[EXERCISE GOAL] The line holding "speaking we get" and all lines that follow it to the end of the data: return these exactly, and nothing more.

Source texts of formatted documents
------------------------------
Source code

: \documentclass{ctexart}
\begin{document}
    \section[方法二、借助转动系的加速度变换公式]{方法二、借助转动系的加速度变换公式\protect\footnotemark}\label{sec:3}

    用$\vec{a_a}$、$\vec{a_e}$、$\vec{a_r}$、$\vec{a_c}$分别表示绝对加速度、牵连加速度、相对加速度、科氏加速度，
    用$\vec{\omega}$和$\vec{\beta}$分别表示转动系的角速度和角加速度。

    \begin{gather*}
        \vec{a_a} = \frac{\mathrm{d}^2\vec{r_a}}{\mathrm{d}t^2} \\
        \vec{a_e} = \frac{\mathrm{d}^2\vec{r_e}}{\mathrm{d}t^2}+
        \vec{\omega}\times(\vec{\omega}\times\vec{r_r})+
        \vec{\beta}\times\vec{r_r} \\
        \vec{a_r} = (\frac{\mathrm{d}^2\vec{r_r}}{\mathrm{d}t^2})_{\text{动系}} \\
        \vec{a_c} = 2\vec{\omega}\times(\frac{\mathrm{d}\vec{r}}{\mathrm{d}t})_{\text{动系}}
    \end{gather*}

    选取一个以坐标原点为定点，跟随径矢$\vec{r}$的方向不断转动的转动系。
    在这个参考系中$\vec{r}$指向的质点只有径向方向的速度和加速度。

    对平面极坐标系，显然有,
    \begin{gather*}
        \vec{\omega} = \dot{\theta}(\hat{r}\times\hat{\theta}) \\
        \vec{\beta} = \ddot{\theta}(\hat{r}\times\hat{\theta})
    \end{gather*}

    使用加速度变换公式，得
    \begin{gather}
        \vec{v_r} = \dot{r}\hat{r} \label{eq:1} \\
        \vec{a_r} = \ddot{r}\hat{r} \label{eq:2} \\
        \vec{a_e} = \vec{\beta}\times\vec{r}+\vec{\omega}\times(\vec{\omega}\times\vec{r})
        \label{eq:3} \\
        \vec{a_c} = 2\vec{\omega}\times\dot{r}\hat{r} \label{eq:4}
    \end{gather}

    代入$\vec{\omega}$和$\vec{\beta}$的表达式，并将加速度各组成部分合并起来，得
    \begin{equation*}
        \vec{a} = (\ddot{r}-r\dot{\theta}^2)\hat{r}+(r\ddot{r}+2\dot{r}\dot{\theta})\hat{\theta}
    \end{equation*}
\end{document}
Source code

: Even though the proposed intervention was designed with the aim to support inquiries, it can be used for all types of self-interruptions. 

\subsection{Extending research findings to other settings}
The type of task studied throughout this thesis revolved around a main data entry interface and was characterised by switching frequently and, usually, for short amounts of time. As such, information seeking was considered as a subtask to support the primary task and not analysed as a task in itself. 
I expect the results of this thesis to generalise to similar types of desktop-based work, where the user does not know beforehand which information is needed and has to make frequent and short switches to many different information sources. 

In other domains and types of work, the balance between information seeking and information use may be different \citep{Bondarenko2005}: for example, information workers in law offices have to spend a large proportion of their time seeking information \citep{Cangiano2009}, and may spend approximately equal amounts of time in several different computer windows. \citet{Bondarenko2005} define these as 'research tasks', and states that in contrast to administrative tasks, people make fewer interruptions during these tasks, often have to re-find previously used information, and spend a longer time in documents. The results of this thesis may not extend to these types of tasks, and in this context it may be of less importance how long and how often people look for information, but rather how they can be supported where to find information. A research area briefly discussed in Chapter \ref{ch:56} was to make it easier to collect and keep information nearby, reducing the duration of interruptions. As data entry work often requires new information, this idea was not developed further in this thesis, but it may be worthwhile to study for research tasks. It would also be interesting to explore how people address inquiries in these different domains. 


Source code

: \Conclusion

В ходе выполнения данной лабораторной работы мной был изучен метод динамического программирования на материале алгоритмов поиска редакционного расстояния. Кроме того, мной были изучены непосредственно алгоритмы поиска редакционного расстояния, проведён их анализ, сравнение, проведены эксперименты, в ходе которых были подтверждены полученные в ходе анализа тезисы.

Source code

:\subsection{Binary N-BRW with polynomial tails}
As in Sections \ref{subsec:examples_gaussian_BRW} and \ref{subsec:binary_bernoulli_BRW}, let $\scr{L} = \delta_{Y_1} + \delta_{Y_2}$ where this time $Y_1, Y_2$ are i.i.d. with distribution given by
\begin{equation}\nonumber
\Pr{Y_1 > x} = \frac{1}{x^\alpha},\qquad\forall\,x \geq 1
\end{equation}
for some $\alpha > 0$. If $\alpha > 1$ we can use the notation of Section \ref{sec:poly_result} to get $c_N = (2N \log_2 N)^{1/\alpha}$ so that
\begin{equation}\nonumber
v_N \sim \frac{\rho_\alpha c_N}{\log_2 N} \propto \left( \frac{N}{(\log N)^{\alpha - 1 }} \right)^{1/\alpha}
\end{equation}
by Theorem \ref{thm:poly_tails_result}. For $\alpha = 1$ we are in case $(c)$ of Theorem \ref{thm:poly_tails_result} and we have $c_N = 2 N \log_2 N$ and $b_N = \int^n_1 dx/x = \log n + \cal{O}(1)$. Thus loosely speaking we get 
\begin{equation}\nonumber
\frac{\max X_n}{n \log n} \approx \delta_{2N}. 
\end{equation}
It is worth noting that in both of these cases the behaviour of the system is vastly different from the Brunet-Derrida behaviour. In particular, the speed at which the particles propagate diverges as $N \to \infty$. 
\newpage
------------------------------
[RESULT OF THE EXERCISE]
by Theorem \ref{thm:poly_tails_result}. For $\alpha = 1$ we are in case $(c)$ of Theorem \ref{thm:poly_tails_result} and we have $c_N = 2 N \log_2 N$ and $b_N = \int^n_1 dx/x = \log n + \cal{O}(1)$. Thus loosely speaking we get 
\begin{equation}\nonumber
\frac{\max X_n}{n \log n} \approx \delta_{2N}. 
\end{equation}
It is worth noting that in both of these cases the behaviour of the system is vastly different from the Brunet-Derrida behaviour. In particular, the speed at which the particles propagate diverges as $N \to \infty$. 
\newpage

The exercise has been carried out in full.